This is a companion discussion topic for the original entry at https://level1techs.com/video/level1-news-april-30-2019-games-fast-lane
@wendell I think I asked you last year, just want to boop you again. Any plans on getting some Tux stuffed animals in the store like the one you have on set? If it is still something you’d like to do, I hope it will be soonish. Looking to order from the store soon, but I live in Europe so I’d like to snatch as much good stuff in one go.
Keep up the fantastic work.
I’m thinking Musk would get the Tron treatment if he were arrested:
Nintendo’s very strict about their IP’s. Last year they went after someone for remaking Metroid 2 as well as a fan made Pokemon game with original creatures. They also really went after ROM sites too. The guy that made Super Mario Bros. 1 for the C64 should have expected a copyright take down upon release. Nintendo has a team of ninja lawyers that will go after anyone. But then again, once something is out on the internet, you can’t put it back into the bottle. People will still be able to get SMB1 for the C64 if they want it.
I do like the idea of a sub license for fans, though. I don’t ever expect Nintendo to implement such a thing. But, it is not a bad idea for other video game companies to come out and let their fans make original games under some sort of licensing agreement. Valve is partly there, IMO. They let the fan remake of Half-Life 1 called “Black MESA” happen. And Black MESA is even sold on Steam as well. Gabe Newell loves the idea of having his customers do all the work for them. He even said that in an interview somewhere, that his job was finding a way for getting the Steam userbase to do Valves work for them. Why not open up their TF2 characters to licensing, so fans can make spin off games if they want too? Ir Epic can dig out some of their old IP’s like Jazz Jackrabbit or Jill of the Jungle and put them up for fan licensing.

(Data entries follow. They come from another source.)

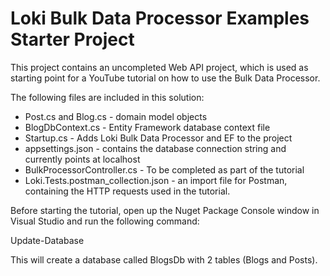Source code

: # Loki Bulk Data Processor Examples Starter Project

This project contains an uncompleted Web API project, which is used as starting point for a YouTube tutorial on how to use
the Bulk Data Processor.

The following files are included in this solution:

- Post.cs and Blog.cs - domain model objects
- BlogDbContext.cs - Entity Framework database context file
- Startup.cs - Adds Loki Bulk Data Processor and EF to the project
- appsettings.json - contains the database connection string and currently points at localhost
- BulkProcessorController.cs - To be completed as part of the tutorial
- Loki.Tests.postman_collection.json - an import file for Postman, containing the HTTP requests used in the tutorial.

Before starting the tutorial, open up the Nuget Package Console window in Visual Studio and run the following command:

Update-Database

This will create a database called BlogsDb with 2 tables (Blogs and Posts).
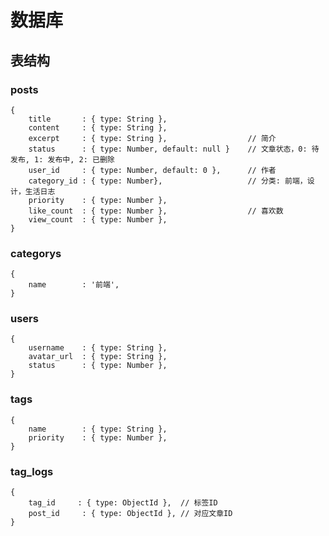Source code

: # 数据库


## 表结构

### posts

    {
        title       : { type: String },
        content     : { type: String },
        excerpt     : { type: String },                  // 简介
        status      : { type: Number, default: null }    // 文章状态，0: 待发布, 1: 发布中, 2: 已删除
        user_id     : { type: Number, default: 0 },      // 作者
        category_id : { type: Number},                   // 分类: 前端，设计，生活日志
        priority    : { type: Number },
        like_count  : { type: Number },                  // 喜欢数
        view_count  : { type: Number },
    }

### categorys

    {
        name        : '前端',
    }

### users

    {
        username    : { type: String },
        avatar_url  : { type: String },
        status      : { type: Number },
    }

### tags

    {
        name        : { type: String },
        priority    : { type: Number },
    }

### tag_logs

    {
        tag_id     : { type: ObjectId },  // 标签ID
        post_id     : { type: ObjectId }, // 对应文章ID
    }





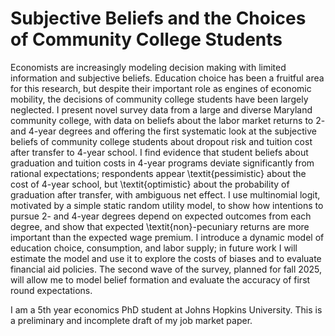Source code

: # Subjective Beliefs and the Choices of Community College Students

Economists are increasingly modeling decision making with limited information and subjective beliefs. Education choice has been a fruitful area for this research, but despite their important role as engines of economic mobility, the decisions of community college students have been largely neglected. I present novel survey data from a large and diverse Maryland community college, with data on beliefs about the labor market returns to 2- and 4-year degrees and offering the first systematic look at the subjective beliefs of community college students about dropout risk and tuition cost after transfer to 4-year school. I find evidence that student beliefs about graduation and tuition costs in 4-year programs deviate significantly from rational expectations; respondents appear \textit{pessimistic} about the cost of 4-year school, but \textit{optimistic} about the probability of graduation after transfer, with ambiguous net effect. I use multinomial logit, motivated by a simple static random utility model, to show how intentions to pursue 2- and 4-year degrees depend on expected outcomes from each degree, and show that expected \textit{non}-pecuniary returns are more important than the expected wage premium. I introduce a dynamic model of education choice, consumption, and labor supply; in future work I will estimate the model and use it to explore the costs of biases and to evaluate financial aid policies. The second wave of the survey, planned for fall 2025, will allow me to model belief formation and evaluate the accuracy of first round expectations.

I am a 5th year economics PhD student at Johns Hopkins University. This is a preliminary and incomplete draft of my job market paper.
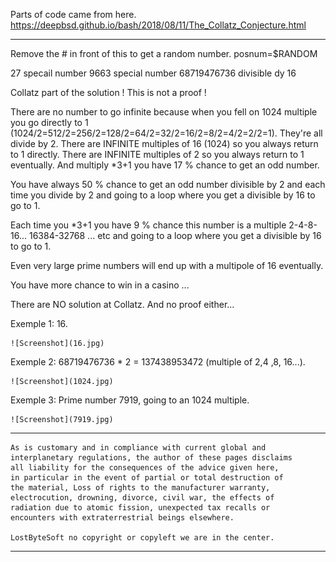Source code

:Parts of code came from here.
https://deepbsd.github.io/bash/2018/08/11/The_Collatz_Conjecture.html

--------------------------------------------------------------------

Remove the # in front of this to get a random number.
posnum=$RANDOM
  	
27 specail number
9663 special number
68719476736 divisible dy 16

Collatz part of the solution ! This is not a proof !
  	
There are no number to go infinite because when you fell on 1024 multiple
you go directly to 1 (1024/2=512/2=256/2=128/2=64/2=32/2=16/2=8/2=4/2=2/2=1).
They're all divide by 2.
There are INFINITE multiples of 16 (1024) so you always return to 1 directly.
There are INFINITE multiples of 2 so you always return to 1 eventually.
And multiply *3+1 you have 17 % chance to get an odd number.
	
You have always 50 % chance to get an odd number divisible by 2 and each time
you divide by 2 and going to a loop where you get a divisible by 16 to go to 1.
	
Each time you *3+1 you have 9 % chance this number is a multiple 2-4-8-16...
16384-32768 ... etc and going to a loop where you get a divisible by 16 to go to 1.

Even very large prime numbers will end up with a multipole of 16 eventually.
	
You have more chance to win in a casino ...

There are NO solution at Collatz.
And no proof either...
 
Exemple 1: 16.
  	
  	![Screenshot](16.jpg)
  	
Exemple 2: 68719476736 * 2 = 137438953472 (multiple of 2,4 ,8, 16...).
 
  	![Screenshot](1024.jpg)
  	
Exemple 3: Prime number 7919, going to an 1024 multiple.
  	
  	![Screenshot](7919.jpg)


--------------------------------------------------------------------


	As is customary and in compliance with current global and
	interplanetary regulations, the author of these pages disclaims
	all liability for the consequences of the advice given here,
	in particular in the event of partial or total destruction of
	the material, Loss of rights to the manufacturer warranty,
	electrocution, drowning, divorce, civil war, the effects of
	radiation due to atomic fission, unexpected tax recalls or
	encounters with extraterrestrial beings elsewhere.
	
	LostByteSoft no copyright or copyleft we are in the center.
	
--------------------------------------------------------------------
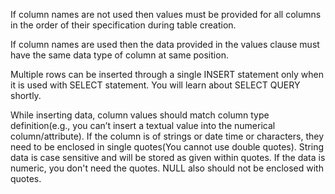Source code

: If column names are not used then values must be provided for all columns in the order of their specification during table creation.

If column names are used then the data provided in the values clause must have the same data type of column at same position.

Multiple rows can be inserted through a single INSERT statement only when it is used with SELECT statement. You will learn about SELECT QUERY shortly.

While inserting data, column values should match column type definition(e.g., you can’t insert a textual value into the numerical column/attribute). If the column is of strings or date time or characters, they need to be enclosed in single quotes(You cannot use double quotes). String data is case sensitive and will be stored as given within quotes. If the data is numeric, you don't need the quotes. NULL also should not be enclosed with quotes.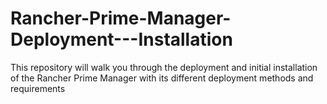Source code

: # Rancher-Prime-Manager-Deployment---Installation
This repository will walk you through the deployment and initial installation of the Rancher Prime Manager with its different deployment methods and requirements
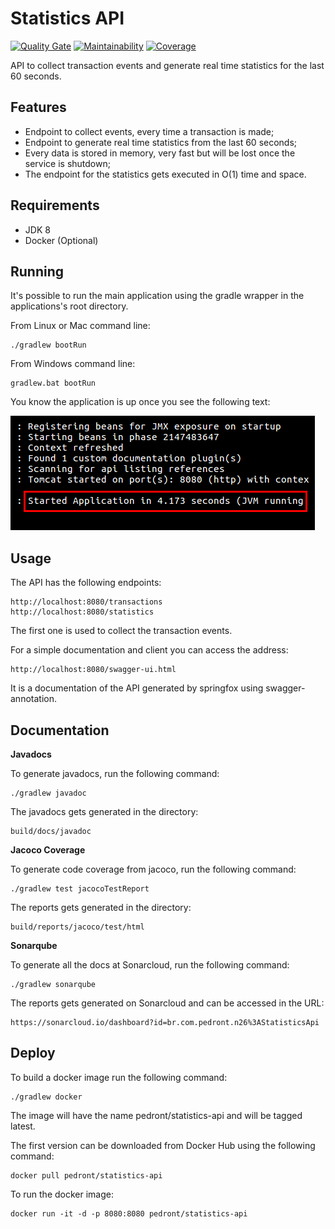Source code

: # Statistics API
[![Quality Gate](https://sonarcloud.io/api/project_badges/measure?project=br.com.pedront.n26%3AStatisticsApi&metric=alert_status)](https://sonarcloud.io/dashboard?id=br.com.pedront.n26%3AStatisticsApi)
[![Maintainability](https://sonarcloud.io/api/project_badges/measure?project=br.com.pedront.n26%3AStatisticsApi&metric=sqale_rating)](https://sonarcloud.io/api/project_badges/measure?project=br.com.pedront.n26%3AStatisticsApi&metric=sqale_rating)
[![Coverage](https://sonarcloud.io/api/project_badges/measure?project=br.com.pedront.n26%3AStatisticsApi&metric=coverage)](https://sonarcloud.io/api/project_badges/measure?project=br.com.pedront.n26%3AStatisticsApi&metric=coverage)

API to collect transaction events and generate real time statistics for the last 60 seconds.

## Features
* Endpoint to collect events, every time a transaction is made;
* Endpoint to generate real time statistics from the last 60 seconds;
* Every data is stored in memory, very fast but will be lost once the service is shutdown;
* The endpoint for the statistics gets executed in O(1) time and space.

## Requirements
* JDK 8
* Docker (Optional)

## Running
It's possible to run the main application using the gradle wrapper in the applications's root 
directory.

From Linux or Mac command line:

    ./gradlew bootRun

From Windows command line:

    gradlew.bat bootRun

You know the application is up once you see the following text:

![bootRun OK](src/main/resources/images/bootrun-ok.png)

## Usage
    
The API has the following endpoints:

    http://localhost:8080/transactions  
    http://localhost:8080/statistics

The first one is used to collect the transaction events.

For a simple documentation and client you can access the address:

    http://localhost:8080/swagger-ui.html
    
It is a documentation of the API generated by springfox using swagger-annotation. 

## Documentation

**Javadocs**

To generate javadocs, run the following command:

    ./gradlew javadoc
    
The javadocs gets generated in the directory:

    build/docs/javadoc

**Jacoco Coverage**

To generate code coverage from jacoco, run the following command:

    ./gradlew test jacocoTestReport
    
The reports gets generated in the directory:

    build/reports/jacoco/test/html
    
**Sonarqube**

To generate all the docs at Sonarcloud, run the following command:

    ./gradlew sonarqube
    
The reports gets generated on Sonarcloud and can be accessed in the URL:

    https://sonarcloud.io/dashboard?id=br.com.pedront.n26%3AStatisticsApi
    
## Deploy

To build a docker image run the following command:

    ./gradlew docker

The image will have the name pedront/statistics-api and will be tagged latest.

The first version can be downloaded from Docker Hub using the following command:

    docker pull pedront/statistics-api

To run the docker image:

    docker run -it -d -p 8080:8080 pedront/statistics-api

Still Mario Bros. on the C64 is a pretty impressive port. Later NES games do look better, but many of those titles use enhancement chips in the catridges that allow games to do more than what was originally possible on the stock NES. Like Super Mario Bros. 3 uses a memory mapper chip with extended RAM in the cartridge to create much bigger levels than what was seen in the first Mario Bros. game.